Gold came close to closing lower for the second week in a row, falling to $2372 per troy ounce on Friday morning, $111 below its high on July 17th.
This decline occurred in two impulses, with an intermediate correction in between, and fits within a 61.8% Fibonacci retracement pattern from the initial decline. The extension of the pattern within the classic expansion suggests a downside target near $2320.
On the other hand, gold found buying support on Thursday and early on Friday at the crossover of the 50-day moving average near $2360. This also coincides with the consolidation centre of the repeated pullbacks from April to June. This means that the decline in this area is well within the framework of a correction, and it is not yet possible to claim that the gold rally has broken and that a top has been established for many months and years to come.
Therefore, there are two possible lines of defence for gold in the short term: $2360 and $2320. It is worth keeping a close eye on the price action around these levels.

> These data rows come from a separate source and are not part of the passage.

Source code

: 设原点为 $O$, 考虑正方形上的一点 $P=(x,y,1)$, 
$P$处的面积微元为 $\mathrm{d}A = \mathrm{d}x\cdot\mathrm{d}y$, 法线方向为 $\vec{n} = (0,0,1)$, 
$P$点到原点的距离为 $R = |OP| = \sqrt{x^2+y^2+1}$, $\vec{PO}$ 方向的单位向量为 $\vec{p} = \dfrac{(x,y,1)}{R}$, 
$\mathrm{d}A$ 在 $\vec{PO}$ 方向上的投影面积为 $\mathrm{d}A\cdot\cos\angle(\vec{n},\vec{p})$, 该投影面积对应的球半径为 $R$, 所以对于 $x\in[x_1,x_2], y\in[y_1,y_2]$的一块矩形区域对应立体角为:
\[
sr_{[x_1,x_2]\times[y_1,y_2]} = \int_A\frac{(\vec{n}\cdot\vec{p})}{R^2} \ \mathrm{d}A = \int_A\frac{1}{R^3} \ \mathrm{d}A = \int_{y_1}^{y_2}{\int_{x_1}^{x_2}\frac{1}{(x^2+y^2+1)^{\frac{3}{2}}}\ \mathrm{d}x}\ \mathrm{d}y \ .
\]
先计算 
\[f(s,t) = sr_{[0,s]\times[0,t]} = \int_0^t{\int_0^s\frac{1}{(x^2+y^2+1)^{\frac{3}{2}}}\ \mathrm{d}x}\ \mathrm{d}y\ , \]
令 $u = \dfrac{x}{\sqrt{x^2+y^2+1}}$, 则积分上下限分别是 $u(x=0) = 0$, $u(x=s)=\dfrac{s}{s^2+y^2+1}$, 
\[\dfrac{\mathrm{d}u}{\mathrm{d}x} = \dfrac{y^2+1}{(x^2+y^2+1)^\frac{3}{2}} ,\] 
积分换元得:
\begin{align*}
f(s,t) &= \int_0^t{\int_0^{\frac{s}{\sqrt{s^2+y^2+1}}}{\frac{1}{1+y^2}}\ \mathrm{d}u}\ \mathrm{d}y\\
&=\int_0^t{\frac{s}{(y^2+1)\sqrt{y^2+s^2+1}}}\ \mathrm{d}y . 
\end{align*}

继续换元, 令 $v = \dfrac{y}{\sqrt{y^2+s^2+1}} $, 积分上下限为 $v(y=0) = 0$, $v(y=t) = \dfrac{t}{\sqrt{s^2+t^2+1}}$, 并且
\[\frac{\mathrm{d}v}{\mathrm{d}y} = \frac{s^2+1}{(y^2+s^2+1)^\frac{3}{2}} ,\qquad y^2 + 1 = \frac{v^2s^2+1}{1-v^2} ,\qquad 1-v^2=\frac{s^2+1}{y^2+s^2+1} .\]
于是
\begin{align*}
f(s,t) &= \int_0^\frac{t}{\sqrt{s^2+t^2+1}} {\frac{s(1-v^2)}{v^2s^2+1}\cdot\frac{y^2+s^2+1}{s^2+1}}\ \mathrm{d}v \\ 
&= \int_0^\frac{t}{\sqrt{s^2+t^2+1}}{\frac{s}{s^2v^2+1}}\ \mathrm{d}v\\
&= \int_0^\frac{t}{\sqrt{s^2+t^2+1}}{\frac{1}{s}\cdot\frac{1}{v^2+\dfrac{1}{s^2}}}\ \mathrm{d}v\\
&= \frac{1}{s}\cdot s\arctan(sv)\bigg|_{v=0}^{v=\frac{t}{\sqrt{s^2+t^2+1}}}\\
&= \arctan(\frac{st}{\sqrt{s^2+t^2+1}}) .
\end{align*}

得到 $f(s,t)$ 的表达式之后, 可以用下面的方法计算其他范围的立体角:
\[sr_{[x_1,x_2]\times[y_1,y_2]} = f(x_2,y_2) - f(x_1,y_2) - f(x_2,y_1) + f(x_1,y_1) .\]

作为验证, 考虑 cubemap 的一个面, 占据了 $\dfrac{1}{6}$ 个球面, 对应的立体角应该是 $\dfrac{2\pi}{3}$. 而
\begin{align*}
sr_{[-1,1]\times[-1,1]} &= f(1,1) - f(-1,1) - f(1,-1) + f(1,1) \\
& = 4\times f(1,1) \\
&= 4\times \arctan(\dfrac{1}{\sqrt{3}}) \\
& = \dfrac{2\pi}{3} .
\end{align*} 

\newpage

If gold breaks through them with a strong move, we should be prepared for a prolonged decline. If the buyers manage to break the trend near one of these lines, the price may well continue to rise on buyers’ encouragement.
Gold’s ability to avoid a sell-off in June after breaking the 50-day probably helped it make new highs in July. This story could be repeated if the financial markets avoid another deep sell-off and return to growth even without an official correction (a fall of more than 10% from the peak).